-- Exercise directions --
Repeat exactly each line of the material, starting from the line that contains "### &nbsp; ‣ &nbsp; Block a card" and finishing with the final line.

-- Available data --
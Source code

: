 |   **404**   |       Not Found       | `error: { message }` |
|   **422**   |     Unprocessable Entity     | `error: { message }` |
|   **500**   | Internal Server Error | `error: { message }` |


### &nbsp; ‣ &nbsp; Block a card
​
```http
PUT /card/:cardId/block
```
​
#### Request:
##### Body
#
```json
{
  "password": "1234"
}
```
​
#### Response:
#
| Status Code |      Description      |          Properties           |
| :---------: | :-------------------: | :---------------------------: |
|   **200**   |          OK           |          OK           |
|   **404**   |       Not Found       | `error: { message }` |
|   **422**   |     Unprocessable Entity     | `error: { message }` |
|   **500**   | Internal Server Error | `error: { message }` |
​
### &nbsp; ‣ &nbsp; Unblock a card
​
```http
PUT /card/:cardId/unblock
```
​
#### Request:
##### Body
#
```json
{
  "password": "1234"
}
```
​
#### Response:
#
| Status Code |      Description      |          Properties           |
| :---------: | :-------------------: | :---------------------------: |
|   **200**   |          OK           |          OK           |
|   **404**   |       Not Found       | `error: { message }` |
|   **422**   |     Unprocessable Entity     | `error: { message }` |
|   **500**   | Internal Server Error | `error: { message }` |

-- Task solution --
### &nbsp; ‣ &nbsp; Block a card
​
```http
PUT /card/:cardId/block
```
​
#### Request:
##### Body
#
```json
{
  "password": "1234"
}
```
​
#### Response:
#
| Status Code |      Description      |          Properties           |
| :---------: | :-------------------: | :---------------------------: |
|   **200**   |          OK           |          OK           |
|   **404**   |       Not Found       | `error: { message }` |
|   **422**   |     Unprocessable Entity     | `error: { message }` |
|   **500**   | Internal Server Error | `error: { message }` |
​
### &nbsp; ‣ &nbsp; Unblock a card
​
```http
PUT /card/:cardId/unblock
```
​
#### Request:
##### Body
#
```json
{
  "password": "1234"
}
```
​
#### Response:
#
| Status Code |      Description      |          Properties           |
| :---------: | :-------------------: | :---------------------------: |
|   **200**   |          OK           |          OK           |
|   **404**   |       Not Found       | `error: { message }` |
|   **422**   |     Unprocessable Entity     | `error: { message }` |
|   **500**   | Internal Server Error | `error: { message }` |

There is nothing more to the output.